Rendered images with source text

════════

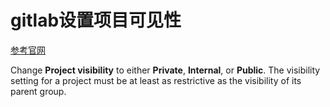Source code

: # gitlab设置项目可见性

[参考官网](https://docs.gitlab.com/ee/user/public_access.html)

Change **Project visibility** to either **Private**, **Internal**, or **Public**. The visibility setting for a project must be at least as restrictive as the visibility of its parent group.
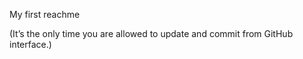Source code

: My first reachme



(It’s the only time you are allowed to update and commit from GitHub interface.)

════════

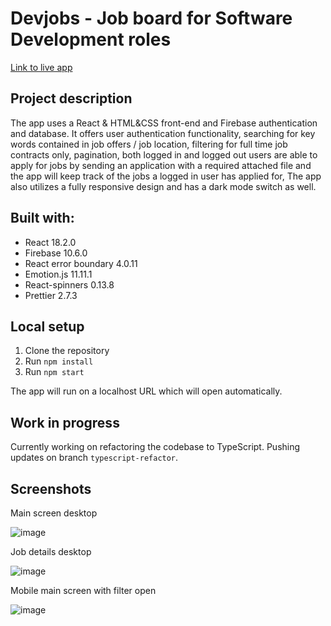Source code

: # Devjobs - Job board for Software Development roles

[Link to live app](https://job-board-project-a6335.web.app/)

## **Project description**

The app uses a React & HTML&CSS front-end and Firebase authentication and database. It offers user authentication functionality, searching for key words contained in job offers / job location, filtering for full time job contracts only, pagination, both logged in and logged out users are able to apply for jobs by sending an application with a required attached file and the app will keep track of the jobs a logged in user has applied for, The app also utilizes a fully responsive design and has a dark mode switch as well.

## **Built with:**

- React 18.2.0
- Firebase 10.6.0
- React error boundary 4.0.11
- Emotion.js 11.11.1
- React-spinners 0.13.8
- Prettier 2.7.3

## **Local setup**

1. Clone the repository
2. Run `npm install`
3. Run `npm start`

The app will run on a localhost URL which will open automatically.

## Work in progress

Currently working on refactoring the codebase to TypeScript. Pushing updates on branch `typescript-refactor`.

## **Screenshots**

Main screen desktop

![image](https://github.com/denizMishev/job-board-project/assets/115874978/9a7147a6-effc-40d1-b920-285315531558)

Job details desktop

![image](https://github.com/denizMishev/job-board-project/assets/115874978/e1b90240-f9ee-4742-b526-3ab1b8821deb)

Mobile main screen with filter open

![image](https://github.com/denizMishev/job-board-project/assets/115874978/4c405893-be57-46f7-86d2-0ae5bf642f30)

════════

- What is being asked
The answer must be a single number: how many lines in the records above contain the word "open".

- Solution
2